:: Instructions to follow ::
In the entries that follow, the lines from the one with "echo = TRUE, eval" through the one with "It's a good" are the ones to write out, exactly and with both ends included. Nothing else should appear.

** Task input follows **

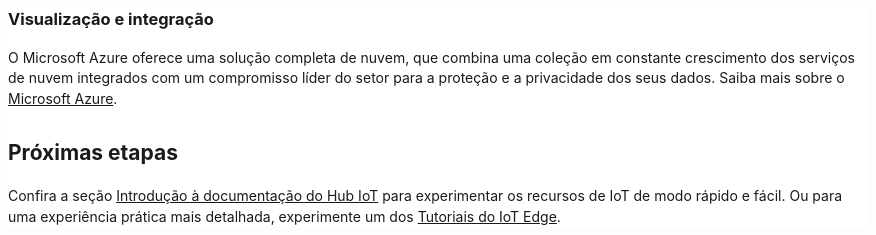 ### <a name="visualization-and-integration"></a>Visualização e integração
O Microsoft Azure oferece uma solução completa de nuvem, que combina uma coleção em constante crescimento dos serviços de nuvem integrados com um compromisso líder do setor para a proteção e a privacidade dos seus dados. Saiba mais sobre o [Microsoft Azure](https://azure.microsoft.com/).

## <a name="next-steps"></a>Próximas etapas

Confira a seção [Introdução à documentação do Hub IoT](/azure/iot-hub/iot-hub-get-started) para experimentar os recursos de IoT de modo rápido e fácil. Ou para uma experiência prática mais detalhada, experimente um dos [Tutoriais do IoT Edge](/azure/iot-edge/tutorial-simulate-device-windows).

** End of Task input **
** Task input follows **

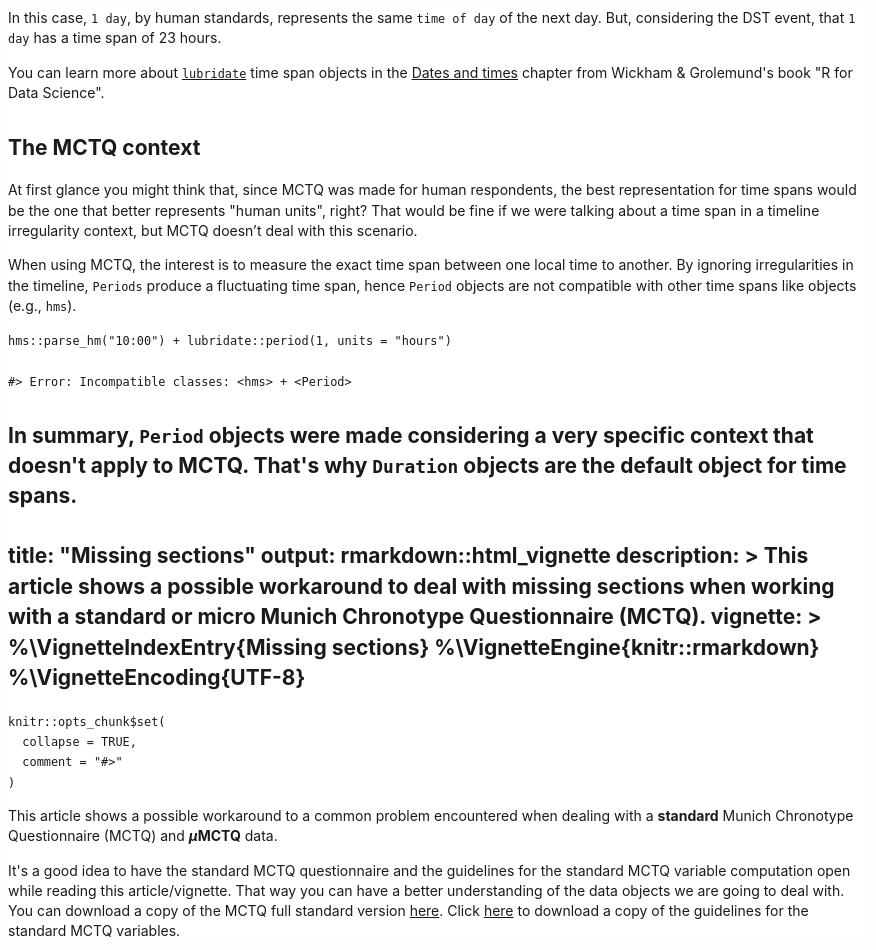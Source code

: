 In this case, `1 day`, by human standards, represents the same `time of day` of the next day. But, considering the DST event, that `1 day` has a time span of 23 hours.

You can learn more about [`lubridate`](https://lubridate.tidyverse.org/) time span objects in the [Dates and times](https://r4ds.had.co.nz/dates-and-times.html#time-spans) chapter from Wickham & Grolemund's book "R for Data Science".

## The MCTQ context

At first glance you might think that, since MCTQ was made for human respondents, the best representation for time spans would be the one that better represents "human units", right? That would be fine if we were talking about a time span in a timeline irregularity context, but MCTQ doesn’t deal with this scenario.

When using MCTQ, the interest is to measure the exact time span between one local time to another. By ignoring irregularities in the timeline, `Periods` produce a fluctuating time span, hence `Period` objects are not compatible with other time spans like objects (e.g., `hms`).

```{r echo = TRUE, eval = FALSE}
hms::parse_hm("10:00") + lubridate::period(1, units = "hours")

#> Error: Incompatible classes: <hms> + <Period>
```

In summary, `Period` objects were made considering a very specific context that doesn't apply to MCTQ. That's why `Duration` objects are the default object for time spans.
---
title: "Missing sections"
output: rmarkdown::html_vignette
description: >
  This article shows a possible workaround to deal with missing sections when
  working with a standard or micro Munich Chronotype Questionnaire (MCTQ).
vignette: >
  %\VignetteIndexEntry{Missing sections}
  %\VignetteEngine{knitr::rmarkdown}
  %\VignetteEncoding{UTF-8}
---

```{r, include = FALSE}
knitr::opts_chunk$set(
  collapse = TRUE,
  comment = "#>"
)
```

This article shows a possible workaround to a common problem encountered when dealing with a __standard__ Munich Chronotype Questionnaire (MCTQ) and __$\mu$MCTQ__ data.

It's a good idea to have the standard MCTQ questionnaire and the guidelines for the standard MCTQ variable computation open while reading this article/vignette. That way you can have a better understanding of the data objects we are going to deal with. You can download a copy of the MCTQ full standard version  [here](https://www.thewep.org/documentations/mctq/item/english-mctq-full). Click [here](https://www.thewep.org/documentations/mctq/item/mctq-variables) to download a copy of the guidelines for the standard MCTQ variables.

** End of Task input **

:: Answer section ::
```{r echo = TRUE, eval = FALSE}
hms::parse_hm("10:00") + lubridate::period(1, units = "hours")

#> Error: Incompatible classes: <hms> + <Period>
```

In summary, `Period` objects were made considering a very specific context that doesn't apply to MCTQ. That's why `Duration` objects are the default object for time spans.
---
title: "Missing sections"
output: rmarkdown::html_vignette
description: >
  This article shows a possible workaround to deal with missing sections when
  working with a standard or micro Munich Chronotype Questionnaire (MCTQ).
vignette: >
  %\VignetteIndexEntry{Missing sections}
  %\VignetteEngine{knitr::rmarkdown}
  %\VignetteEncoding{UTF-8}
---

```{r, include = FALSE}
knitr::opts_chunk$set(
  collapse = TRUE,
  comment = "#>"
)
```

This article shows a possible workaround to a common problem encountered when dealing with a __standard__ Munich Chronotype Questionnaire (MCTQ) and __$\mu$MCTQ__ data.

It's a good idea to have the standard MCTQ questionnaire and the guidelines for the standard MCTQ variable computation open while reading this article/vignette. That way you can have a better understanding of the data objects we are going to deal with. You can download a copy of the MCTQ full standard version  [here](https://www.thewep.org/documentations/mctq/item/english-mctq-full). Click [here](https://www.thewep.org/documentations/mctq/item/mctq-variables) to download a copy of the guidelines for the standard MCTQ variables.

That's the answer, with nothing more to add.